PROVIDED MATERIAL START

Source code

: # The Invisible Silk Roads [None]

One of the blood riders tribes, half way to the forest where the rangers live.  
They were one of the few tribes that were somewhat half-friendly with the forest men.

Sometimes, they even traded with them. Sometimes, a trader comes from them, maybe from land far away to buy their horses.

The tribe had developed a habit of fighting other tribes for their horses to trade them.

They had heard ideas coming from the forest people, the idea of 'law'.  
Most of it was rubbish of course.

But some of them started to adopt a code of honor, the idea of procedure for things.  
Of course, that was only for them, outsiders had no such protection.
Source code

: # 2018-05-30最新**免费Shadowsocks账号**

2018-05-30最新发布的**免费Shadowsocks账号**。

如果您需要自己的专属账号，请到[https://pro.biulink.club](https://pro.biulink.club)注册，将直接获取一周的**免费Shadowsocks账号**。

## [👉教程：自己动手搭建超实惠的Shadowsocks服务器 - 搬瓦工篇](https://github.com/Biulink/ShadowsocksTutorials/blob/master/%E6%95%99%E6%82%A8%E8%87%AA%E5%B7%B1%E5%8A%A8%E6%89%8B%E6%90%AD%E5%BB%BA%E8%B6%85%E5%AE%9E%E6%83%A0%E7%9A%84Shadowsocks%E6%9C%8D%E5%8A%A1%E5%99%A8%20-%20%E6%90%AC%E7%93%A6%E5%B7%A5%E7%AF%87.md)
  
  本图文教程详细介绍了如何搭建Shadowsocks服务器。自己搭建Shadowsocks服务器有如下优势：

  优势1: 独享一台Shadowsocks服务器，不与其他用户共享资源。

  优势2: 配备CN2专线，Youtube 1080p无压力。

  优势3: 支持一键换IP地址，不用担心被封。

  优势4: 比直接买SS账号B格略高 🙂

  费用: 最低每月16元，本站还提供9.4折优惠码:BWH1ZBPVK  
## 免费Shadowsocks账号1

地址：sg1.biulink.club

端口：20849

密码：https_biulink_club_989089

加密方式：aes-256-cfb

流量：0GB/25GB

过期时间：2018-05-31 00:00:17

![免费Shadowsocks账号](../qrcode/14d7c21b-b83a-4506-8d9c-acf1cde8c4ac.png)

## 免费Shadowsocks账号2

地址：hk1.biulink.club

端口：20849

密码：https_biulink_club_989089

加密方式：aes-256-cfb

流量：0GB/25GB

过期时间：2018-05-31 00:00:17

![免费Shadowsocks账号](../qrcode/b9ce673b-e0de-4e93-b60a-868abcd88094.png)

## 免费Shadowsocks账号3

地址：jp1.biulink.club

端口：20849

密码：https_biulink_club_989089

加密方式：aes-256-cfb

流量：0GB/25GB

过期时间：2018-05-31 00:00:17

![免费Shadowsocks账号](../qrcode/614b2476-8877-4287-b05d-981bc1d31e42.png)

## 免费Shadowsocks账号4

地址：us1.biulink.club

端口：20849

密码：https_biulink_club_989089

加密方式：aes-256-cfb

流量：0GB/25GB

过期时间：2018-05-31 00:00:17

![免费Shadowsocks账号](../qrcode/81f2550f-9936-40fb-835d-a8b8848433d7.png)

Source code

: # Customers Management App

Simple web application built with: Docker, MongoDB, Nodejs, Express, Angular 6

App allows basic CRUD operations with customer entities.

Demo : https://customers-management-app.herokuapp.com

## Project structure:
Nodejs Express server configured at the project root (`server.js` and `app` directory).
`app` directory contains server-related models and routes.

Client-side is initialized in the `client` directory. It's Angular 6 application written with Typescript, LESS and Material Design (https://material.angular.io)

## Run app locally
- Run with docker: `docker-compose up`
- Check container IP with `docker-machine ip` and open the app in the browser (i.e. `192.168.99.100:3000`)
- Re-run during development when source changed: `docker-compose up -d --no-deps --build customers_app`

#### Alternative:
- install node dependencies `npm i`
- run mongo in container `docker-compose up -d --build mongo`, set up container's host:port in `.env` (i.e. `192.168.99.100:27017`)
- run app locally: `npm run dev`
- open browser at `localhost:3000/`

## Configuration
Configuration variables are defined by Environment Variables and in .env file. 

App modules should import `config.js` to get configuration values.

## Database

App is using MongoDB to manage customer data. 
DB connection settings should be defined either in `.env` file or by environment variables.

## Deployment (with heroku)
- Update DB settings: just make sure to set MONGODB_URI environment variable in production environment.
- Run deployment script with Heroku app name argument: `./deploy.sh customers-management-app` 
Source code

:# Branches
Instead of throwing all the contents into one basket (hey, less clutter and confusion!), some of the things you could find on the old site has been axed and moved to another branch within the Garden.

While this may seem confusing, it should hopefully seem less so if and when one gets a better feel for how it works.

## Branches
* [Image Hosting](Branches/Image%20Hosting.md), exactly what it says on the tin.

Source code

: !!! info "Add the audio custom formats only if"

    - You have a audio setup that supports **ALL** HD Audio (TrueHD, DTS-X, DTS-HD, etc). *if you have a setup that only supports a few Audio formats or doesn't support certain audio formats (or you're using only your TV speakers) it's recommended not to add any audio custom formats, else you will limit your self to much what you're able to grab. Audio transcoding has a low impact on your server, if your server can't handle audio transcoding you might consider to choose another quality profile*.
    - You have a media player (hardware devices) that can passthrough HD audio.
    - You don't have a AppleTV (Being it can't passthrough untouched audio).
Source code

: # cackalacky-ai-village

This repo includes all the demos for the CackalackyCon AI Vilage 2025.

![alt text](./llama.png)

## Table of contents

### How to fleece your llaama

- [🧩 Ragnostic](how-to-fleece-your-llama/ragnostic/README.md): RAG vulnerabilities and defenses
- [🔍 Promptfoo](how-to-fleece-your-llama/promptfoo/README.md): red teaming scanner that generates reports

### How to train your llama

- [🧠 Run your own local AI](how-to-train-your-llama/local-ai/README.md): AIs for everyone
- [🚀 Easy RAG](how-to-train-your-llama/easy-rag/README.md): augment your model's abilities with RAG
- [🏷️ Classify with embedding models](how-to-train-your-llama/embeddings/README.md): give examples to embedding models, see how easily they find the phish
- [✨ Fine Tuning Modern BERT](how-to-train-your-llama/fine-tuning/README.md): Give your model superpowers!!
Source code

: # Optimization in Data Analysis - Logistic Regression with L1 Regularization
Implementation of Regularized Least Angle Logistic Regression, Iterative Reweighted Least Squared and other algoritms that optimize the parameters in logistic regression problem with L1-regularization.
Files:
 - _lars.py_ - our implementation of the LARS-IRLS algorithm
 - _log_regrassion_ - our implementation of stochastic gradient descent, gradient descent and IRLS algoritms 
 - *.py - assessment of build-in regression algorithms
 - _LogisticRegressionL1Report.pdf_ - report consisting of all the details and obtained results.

PROVIDED MATERIAL END

[WORK REQUEST]: Which lines hold the word "passthrough"? Return all of them from the records above.

[EXERCISE RESPONSE]:
    - You have a media player (hardware devices) that can passthrough HD audio.
    - You don't have a AppleTV (Being it can't passthrough untouched audio).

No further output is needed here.